The Art of Pitching

Pitching Stories

The Art of Pitching


Pitching your story to the media is important whether you are a PR firm, a medical/political/financial or other expert or a company trying to get your story into the news. Remember, stories are always about people. You have to grab a journalist’s attention quickly — that could be Twitter, Instagram, a coffee meeting etc… Usually, for TV news pitches, journalists have to be able to pitch your story in the morning or afternoon meetings so planning is key. You are most likely to get your story published or on-air if you can find a character (a person affected/impacted) to weave the story.  Here are 7 tips to pitch your story effectively to the media.

1. PRINT – print a hard copy of your press release on a standard letter size paper and add our organization’s letterhead with date, contact info, address, phone, email, website and social media.

2.URGENCY – if you want to encourage a quick response, add “For Immediate Release” under the date. You can explain the timeliness of your piece — perhaps it is “national xxxx day” or it’s election season etc…

3. CONTACT – add the name of an individual person, their title, phone number and email in addition to a generic business contact

4. CONTENT – your content should be clear, concise and accurate. Your press release should be informative, important and interesting. The first sentence should be able to stand alone as a summary to the story and include the “5W’s and H” quickly (who, what, when, where, why and how).

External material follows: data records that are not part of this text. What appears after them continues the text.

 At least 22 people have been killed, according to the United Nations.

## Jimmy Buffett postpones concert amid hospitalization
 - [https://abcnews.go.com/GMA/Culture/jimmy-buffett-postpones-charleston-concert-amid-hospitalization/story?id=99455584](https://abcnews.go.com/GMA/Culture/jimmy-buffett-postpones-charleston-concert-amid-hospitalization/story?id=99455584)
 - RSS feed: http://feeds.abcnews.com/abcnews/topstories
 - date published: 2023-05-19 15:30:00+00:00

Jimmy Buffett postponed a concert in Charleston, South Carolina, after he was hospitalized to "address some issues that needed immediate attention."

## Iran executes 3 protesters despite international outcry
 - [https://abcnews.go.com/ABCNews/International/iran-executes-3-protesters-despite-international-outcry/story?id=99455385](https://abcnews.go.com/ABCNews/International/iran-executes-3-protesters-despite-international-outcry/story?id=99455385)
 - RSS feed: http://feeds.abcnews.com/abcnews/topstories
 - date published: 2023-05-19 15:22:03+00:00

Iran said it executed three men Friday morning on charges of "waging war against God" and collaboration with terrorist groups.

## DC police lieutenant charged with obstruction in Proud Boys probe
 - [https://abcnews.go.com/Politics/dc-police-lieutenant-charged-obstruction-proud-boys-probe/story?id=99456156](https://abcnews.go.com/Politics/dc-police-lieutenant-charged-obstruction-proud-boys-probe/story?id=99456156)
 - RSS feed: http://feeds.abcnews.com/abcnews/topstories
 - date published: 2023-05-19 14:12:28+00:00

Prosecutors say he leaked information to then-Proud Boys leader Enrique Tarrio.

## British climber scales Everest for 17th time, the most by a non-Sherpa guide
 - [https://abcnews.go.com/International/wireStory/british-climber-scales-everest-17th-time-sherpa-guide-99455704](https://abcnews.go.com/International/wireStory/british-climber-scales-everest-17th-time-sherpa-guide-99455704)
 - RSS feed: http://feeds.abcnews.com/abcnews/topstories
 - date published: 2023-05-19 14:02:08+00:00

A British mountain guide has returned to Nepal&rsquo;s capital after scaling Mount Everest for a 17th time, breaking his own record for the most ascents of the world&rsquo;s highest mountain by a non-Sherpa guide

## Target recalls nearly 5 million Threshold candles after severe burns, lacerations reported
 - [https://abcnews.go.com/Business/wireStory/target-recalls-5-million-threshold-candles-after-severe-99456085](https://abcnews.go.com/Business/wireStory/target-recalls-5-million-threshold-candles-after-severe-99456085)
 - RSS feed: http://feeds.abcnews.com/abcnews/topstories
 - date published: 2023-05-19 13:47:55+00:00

5. STYLE – if you are not sure how to write or what to write, list all the facts in order of importance and then write your story as if you were speaking to another person. Keep your writing simple, short and punchy. It is best to use one thought per sentence. Use the active voice (who did what). And remember, stories are about people for people. Don’t populate your press release with too many statistics but use key data to explain the bigger picture.

6. BRAND – don’t assume the news organization knows your organization. State what you are, what you do, and where you are based. Identify people in your organization, where they are located, and how quickly people are available for interviews. You will usually want someone from an organization (“official”) and someone impacted as well (“character) who can weave the story through emotion. There is a difference between a marketing pitch and a news story pitch.

7. FACTS – triple check your facts, spelling, grammar and content. Besides a hard copy mailing, you can also use social media sites like Facebook, Twitter, Instagram and LinkedIN to get your story out there. Your press release should be 2 paragraphs, at most and less than one page.

8. PRESS KITS – while there is no ideal formula for a press kit, a box of goodies can often do the trick to grab someone’s attention but it has to go with your brand. Product companies will usually offer a few samples along with some branded content to a newsroom along with the press release. But ultimately, the story and pitch has to be news worthy, relevant and timely.